Reinemann was a finalist for the Gottlieb Foundation Prize and a recipient of the North Adams Project Award. His next show, Lifeworld, will open this September at the Cecelia Coker Bell Gallery of Coker University in SC.
Statement
I am a process oriented artist exploring themes of memory and connection, domesticity and wilderness. These have been the predominant subjects of my work, the two poles of my life, and I exist between them. My works convey sometimes contradictory states- fatherhood and expedition, intense human connection and extreme solitude, the temporal and the timeless. Intrigued by the complexities of the mind and inspired by the richness of the visual world, I approach pictorial space as a fragmented and multilayered experience.
My process of painting expresses the sensation of change encountered in everyday living. I make abstractions which rely on the structure of the visual world. From careful observation I dissect a collection of unique shapes, patterns, and lines. These elements are then interpreted, coded with color, and layered upon the surface.
Each body of work is born from a specific moment and is approached in a way fitting to that experience. I utilize combinations of photography, drawing, and digital media as a means to navigate through a series. Painting on both paper and panel, I prefer the quick drying and transparent nature of water based paint. This helps to reveal the decisions which went into each painting, leading to a ghostly and shifting space.
Each decision within a painting is treated as an independent layer of information, allowing the painting to remain in flux until the abstraction is discovered. While the painting's structural information is interpreted from the observed world, how it is layered together is a matter of expression at the moment of creation. The end result becomes an internalized landscape that is both part of the past and the present.
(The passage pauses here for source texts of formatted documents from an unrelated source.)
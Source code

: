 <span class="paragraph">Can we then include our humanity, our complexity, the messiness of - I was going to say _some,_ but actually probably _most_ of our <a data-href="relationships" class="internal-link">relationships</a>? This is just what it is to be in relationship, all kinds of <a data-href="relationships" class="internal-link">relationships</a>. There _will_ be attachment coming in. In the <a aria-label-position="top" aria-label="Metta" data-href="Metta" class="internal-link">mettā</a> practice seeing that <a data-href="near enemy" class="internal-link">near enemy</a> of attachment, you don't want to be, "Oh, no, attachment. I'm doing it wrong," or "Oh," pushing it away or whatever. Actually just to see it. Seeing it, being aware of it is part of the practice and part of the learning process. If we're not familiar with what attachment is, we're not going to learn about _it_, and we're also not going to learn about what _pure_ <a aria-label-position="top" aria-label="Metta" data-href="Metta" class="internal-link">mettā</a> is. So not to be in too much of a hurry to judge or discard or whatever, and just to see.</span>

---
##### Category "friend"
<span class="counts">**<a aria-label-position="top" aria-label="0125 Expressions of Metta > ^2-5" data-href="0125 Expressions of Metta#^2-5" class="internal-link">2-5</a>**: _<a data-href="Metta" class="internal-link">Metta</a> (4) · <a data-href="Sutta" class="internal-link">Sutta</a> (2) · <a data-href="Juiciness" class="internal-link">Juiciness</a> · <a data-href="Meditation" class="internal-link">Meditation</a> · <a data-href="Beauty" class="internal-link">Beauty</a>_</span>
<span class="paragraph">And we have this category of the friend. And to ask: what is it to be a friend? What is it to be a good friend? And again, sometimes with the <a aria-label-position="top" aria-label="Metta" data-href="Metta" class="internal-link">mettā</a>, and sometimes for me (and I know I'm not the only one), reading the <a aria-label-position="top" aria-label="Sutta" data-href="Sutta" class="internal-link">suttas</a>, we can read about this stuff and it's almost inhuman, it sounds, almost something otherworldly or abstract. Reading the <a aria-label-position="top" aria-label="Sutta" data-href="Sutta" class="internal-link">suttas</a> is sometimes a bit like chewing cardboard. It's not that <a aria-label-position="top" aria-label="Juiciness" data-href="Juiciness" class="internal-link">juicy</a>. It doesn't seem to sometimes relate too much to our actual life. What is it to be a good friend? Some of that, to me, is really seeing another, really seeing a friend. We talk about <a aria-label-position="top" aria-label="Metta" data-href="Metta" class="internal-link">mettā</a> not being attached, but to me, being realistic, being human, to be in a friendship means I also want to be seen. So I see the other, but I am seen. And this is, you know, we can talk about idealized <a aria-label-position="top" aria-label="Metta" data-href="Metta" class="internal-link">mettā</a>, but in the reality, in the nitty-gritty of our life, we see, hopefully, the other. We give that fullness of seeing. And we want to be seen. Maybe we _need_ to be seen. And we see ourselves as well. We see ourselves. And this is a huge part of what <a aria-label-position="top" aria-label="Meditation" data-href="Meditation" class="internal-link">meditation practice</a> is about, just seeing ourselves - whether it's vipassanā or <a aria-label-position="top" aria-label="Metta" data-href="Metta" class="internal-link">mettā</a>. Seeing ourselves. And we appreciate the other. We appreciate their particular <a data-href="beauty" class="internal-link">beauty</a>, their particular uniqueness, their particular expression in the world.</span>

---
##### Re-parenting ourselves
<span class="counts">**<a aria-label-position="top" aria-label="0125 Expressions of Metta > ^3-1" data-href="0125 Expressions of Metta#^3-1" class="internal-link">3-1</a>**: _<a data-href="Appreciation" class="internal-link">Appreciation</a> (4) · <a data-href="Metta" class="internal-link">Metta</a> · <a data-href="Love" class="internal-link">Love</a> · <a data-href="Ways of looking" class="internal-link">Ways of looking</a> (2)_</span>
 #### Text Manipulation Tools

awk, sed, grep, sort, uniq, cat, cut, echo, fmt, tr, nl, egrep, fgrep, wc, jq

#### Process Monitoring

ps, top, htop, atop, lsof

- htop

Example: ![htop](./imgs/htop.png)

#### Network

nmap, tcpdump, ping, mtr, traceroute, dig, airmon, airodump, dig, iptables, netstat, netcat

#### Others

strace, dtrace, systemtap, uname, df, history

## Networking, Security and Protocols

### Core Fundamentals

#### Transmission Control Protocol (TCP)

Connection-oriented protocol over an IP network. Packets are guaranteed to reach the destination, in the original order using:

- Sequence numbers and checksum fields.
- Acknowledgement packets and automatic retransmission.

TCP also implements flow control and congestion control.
For 2023 I am exploring works which are composed of multiple elements. Using prepared sheets of 22x30 heavyweight watercolor paper, I am allowing myself more freedom for how these paintings find conclusion. My recent work, “Big Cypress” is composed of twelve paintings that work as a group to form one piece, with some paintings being finished in ten layers and some taking fifty. This allows the group to have a greater dynamic range, delivering a visual and psychological depth to the experience they were born from.
I enjoy the problems inherent to the language of painting. How does one express a worldly experience in two dimensions? Time, movement, and change inevitably needs to be involved. My process has evolved to become one that expresses these multiple layers of experience.